Gesellig ging es nach dem Fotomaterial auch im November 2018 bei einem Stammtisch des Rings Freiheitlicher Jugend (RFJ) in Wien zu, an dem der Wiener Vizebürgermeister Dominik Nepp (FPÖ) gemeinsam mit führenden Identitären teilnahm. "Reiner Zufall", kommentierte das sein Büro auf STANDARD-Nachfrage.

Doch man braucht sich nicht mit zwanglosen Wirtshaustreffen und Tanzveranstaltungen aufzuhalten. Sieht man sich die verschiedenen Ebenen an, in denen blaue Mandatare sitzen, also Parlament, Landtag, Gemeinderäte und Bezirksräte, findet man in einer immer größeren Dichte auch Identitäre oder Freunde dieser. Unter den parlamentarischen Mitarbeitern und Mitarbeiterinnen der FPÖ fanden und finden sich Identitäre. Von manchen musste man sich aus einschlägigen Gründen trennen, andere blieben.

Auf jeder Ebene

In der Steiermark findet man – auch abseits von Eustacchio – quasi auf jeder Ebene Bezüge zu den Identitären: Der Dritte Landtagspräsident Gerhard Kurzmann marschierte 2017 bei einer Identitären-Demo in Graz mit. Ihm zur Seite war Luca Kerbl, der 2016 als FPÖ-Bezirksobmann des Grazer Bezirks Lend und als Identitärer auf das Dach der steirischen Grünen kletterte, wo man ein Transparent entrollte und Kunstblut verschüttete.

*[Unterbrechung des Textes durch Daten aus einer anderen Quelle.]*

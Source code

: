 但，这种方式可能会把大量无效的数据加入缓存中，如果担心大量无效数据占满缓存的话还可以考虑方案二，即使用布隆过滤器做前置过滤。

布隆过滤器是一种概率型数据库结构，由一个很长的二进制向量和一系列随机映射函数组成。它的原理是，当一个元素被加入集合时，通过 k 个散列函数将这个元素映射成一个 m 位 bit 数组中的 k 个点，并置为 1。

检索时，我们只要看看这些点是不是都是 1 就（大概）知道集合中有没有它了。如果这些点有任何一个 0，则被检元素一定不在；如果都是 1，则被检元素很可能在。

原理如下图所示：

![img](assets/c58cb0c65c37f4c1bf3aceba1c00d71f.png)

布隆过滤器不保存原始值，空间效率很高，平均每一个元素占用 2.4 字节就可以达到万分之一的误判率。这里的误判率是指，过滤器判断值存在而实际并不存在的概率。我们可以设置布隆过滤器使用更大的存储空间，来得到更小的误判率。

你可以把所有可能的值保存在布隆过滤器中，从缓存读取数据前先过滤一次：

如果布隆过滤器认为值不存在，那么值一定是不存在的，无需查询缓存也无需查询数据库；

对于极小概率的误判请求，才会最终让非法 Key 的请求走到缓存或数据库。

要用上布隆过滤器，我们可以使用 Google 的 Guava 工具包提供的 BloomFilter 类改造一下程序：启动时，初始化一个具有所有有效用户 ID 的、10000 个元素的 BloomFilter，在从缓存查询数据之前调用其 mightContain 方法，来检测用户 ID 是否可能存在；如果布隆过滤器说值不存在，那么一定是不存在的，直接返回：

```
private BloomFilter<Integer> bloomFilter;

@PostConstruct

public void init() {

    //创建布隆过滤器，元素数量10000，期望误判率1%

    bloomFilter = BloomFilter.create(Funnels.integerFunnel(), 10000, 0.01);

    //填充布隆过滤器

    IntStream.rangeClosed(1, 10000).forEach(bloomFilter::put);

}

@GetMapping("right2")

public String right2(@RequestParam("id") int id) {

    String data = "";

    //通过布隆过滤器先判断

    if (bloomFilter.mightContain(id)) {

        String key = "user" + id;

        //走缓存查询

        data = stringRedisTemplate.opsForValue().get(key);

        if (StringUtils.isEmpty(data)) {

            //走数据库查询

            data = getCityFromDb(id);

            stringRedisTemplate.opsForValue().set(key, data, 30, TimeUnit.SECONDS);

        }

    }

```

Besonders gut vernetzt ist der Grazer Gemeinderat und Burschenschafter Heinrich Sickl, der 2018 unter Protest angelobt wurde. Der 1973 in Kärnten geborene Sickl ist Obmann des Freiheitlichen Akademikerverbandes und war in dieser Funktion lange Mitherausgeber der rechtsextremen und 2018 eingestellten Aula. Er ist der Vermieter der Identitären Bewegung Österreich, die ihre Zentrale in Graz hat.

Auch der RFJ Burgenland pflegte immer wieder gute Kontakte zum rechtsextremen Verein und richtete 2015 mit ihm einen Vortrag zum Thema "Der große Austausch" aus.

Die Sprache der Freunde

Man trifft sich auf Demos, in Büros, am Stammtisch und in sozialen Medien, und die Sprache der Identitären hat längst in blaue Politbüros Einzug gehalten. Die Grenzschutzübung der Ministerien von Innenminister Kickl und Verteidigungsminister Mario Kunasek in der Südsteiermark fand 2018 unter dem Titel "Pro Border", einem Identitären-Slogan, statt.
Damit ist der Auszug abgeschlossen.